On April 17, Governor Wolf signed Senate Bill 3 (known as the Medical Marijuana Act) into law. The law went into effect on May 17, and Pennsylvania joined 23 others states by legalizing medical marijuana.
The Act aims to create a medical marijuana program, overseen by the Pennsylvania Department of Health, for patients suffering from a certain designated medical conditions. The program is expected to be implemented within 18 and 24 months, making medical marijuana available to qualified patients by early 2018.
The law has different impacts for interested parties – physicians and potential growers and dispensers. Here is part two of our in-depth series, with a focus on the latter.

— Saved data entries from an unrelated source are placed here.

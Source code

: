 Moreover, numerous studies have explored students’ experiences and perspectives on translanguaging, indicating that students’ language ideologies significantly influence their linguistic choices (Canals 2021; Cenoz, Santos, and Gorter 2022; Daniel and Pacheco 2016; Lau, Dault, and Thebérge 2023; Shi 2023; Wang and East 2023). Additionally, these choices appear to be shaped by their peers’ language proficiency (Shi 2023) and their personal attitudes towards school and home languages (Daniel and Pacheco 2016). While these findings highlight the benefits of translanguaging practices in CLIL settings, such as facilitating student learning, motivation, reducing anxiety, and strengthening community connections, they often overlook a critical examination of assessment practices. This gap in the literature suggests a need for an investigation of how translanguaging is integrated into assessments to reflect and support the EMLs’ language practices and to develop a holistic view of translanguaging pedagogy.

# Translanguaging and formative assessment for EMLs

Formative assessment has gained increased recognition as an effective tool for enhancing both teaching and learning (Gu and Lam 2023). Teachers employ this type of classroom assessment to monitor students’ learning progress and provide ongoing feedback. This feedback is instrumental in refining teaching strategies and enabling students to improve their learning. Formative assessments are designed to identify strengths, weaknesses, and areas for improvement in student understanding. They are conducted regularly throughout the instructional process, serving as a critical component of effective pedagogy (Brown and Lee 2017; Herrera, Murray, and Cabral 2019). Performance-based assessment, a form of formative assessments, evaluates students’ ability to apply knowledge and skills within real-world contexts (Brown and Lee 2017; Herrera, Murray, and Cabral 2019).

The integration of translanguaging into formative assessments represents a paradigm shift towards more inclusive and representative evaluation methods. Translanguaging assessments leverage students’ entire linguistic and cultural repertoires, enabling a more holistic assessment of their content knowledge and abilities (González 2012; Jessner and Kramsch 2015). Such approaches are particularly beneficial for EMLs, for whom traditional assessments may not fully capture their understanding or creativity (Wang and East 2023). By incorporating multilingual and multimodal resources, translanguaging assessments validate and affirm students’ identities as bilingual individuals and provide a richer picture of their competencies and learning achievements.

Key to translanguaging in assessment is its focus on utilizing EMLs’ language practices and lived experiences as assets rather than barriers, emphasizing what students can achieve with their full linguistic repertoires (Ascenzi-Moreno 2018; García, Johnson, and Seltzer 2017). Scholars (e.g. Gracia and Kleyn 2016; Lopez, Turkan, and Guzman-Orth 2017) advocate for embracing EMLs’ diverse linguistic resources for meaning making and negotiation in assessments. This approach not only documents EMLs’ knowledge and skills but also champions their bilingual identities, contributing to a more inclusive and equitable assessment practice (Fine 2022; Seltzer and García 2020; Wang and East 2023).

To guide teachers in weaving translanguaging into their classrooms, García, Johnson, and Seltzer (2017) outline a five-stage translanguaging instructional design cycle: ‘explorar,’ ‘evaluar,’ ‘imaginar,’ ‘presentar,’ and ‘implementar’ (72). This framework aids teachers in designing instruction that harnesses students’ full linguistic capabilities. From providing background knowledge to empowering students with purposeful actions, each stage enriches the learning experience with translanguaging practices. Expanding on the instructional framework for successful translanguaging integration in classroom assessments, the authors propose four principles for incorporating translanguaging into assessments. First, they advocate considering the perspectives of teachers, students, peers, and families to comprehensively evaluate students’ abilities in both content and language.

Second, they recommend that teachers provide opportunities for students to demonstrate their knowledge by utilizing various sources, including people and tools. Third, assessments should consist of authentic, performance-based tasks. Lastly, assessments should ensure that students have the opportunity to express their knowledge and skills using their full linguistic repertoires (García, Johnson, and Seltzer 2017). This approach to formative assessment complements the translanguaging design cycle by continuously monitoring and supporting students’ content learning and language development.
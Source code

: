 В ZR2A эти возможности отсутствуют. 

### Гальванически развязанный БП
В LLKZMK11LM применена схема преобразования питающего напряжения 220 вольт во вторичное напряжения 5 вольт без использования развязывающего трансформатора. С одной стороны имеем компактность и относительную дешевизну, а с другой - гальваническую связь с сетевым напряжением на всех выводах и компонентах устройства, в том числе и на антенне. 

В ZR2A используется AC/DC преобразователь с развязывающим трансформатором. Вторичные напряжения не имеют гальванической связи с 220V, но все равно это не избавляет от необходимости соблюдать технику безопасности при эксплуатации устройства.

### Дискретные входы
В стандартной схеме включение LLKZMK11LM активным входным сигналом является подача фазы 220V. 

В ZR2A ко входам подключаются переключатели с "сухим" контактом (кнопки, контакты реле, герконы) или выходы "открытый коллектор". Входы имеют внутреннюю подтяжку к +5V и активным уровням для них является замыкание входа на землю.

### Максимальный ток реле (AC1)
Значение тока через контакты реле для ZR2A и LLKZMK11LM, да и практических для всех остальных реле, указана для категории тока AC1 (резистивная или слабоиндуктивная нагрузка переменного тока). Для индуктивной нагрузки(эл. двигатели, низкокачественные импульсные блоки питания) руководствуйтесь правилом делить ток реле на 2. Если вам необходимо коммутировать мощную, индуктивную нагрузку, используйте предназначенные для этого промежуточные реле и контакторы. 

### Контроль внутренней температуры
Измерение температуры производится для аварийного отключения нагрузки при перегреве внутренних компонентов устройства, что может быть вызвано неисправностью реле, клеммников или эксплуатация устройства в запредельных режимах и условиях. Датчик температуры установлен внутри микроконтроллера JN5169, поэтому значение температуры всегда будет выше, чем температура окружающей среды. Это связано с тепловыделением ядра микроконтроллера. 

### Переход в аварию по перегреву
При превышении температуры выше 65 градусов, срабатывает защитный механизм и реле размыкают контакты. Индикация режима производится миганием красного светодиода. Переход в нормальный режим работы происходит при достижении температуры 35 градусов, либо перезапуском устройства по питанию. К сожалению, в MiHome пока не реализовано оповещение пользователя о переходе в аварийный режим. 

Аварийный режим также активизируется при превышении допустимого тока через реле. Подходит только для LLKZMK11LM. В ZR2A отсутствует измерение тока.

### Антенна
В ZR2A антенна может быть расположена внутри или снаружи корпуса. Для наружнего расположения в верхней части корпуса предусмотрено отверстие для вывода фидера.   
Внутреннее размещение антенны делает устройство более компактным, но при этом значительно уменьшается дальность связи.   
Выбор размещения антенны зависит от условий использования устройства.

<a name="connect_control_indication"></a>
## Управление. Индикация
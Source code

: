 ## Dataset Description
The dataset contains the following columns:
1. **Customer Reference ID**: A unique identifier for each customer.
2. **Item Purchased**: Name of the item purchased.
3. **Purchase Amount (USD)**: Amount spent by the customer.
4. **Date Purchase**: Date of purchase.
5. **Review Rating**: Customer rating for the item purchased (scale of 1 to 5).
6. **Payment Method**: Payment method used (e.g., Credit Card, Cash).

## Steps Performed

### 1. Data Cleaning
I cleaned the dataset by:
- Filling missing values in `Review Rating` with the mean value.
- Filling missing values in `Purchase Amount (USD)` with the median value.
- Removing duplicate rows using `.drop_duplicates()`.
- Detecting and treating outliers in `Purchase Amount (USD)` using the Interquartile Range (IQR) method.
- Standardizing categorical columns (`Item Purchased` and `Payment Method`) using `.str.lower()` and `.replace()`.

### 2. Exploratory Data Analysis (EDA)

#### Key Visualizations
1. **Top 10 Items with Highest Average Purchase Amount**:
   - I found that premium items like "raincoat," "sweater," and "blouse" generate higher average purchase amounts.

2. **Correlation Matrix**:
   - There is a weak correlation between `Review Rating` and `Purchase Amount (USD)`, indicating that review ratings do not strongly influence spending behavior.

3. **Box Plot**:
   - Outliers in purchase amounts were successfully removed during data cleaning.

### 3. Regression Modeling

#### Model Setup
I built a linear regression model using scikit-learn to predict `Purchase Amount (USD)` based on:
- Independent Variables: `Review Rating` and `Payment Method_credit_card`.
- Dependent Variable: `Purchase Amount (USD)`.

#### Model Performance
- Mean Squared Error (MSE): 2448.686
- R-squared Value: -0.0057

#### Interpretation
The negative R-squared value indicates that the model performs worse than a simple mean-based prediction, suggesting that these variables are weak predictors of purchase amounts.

What Does The Medical Marijuana Act Mean For Potential Growers and Dispensers?
“Growers/Processors” and “Dispensers” of medical marijuana are strictly licensed with strict limitations. Statewide, the Department may not issue permits to more than 25 growers/processor or more than 50 dispensaries. Further, each dispensary may provide medical marijuana at no more than three separate locations.
There is also a limit on the number of permits given to one person, as the department may not issue more than five individual dispensary permits or one individual grower/processor permit to one person. Finally, no more than five grower/processors may be issued permits as dispensaries.
There is a larger burden of responsibly placed on those looking to obtain a growing/processing or dispensary license. In addition to agreeing to comply with all applicable laws of Pennsylvania, to obtain a license, an applicant will be required to demonstrate that it will maintain effective control of and prevent diversion of medical marijuana; ready, willing and able to properly carry on the activity for which a permit is sought; and possesses the ability to obtain in an expeditious manner with sufficient land, buildings and equipment to properly grow, process or dispense medical marijuana. In addition, the applicant must prove there is public interest to grant the permit and he or she is of good moral character and has the financial fitness necessary to operate. In this regard the application process will include criminal background checks of the principals, financial backers, operators and employees of applicants. Finally, the applicant must be able to implement and maintain security, tracking, recordkeeping and surveillance systems relating to the acquisition, possession, growth, manufacture, sale, delivery, transportation, distribution or the dispensing of medical marijuana as required by the department.
Growers/Processors will be subject to a nonrefundable $10,000 application fee coupled with a $200,000 “permit fee” paid at the time of application but which is refunded if the applicant is ultimately unsuccessful. Prior to issuing a permit, the department is required to verify that the applicant has at least $2,000,000 in capital, $500,000 of which must be on deposit with a financial institution. Dispensers are subject to a nonrefundable $5,000 application coupled with a $30,000 “permit fee”. Verification requirements are $150,000 in capital, which must be on deposit with a financial institution. Licenses are non-transferable and are a “revocable privilege”.
Notwithstanding this state law, the cultivation, processing, distribution, possession and use of marijuana remain a federal crime with no exception for medicinal use. With that said, the risk of prosecution is currently low as federal prosecutors have been adhering to policy statements and guidance indicating that they not devote resources to prosecuting activities conducted pursuant to state legislation.
The new medical marijuana law is favorable for people who wish to do business within the industry, as a grower or dispenser. The legislation is broad and the upcoming regulations will provide greater clarity and direction on the process of obtaining licenses and permits. Consulting experienced corporate, banking and real estate legal counsel will be key to your success in these endeavors.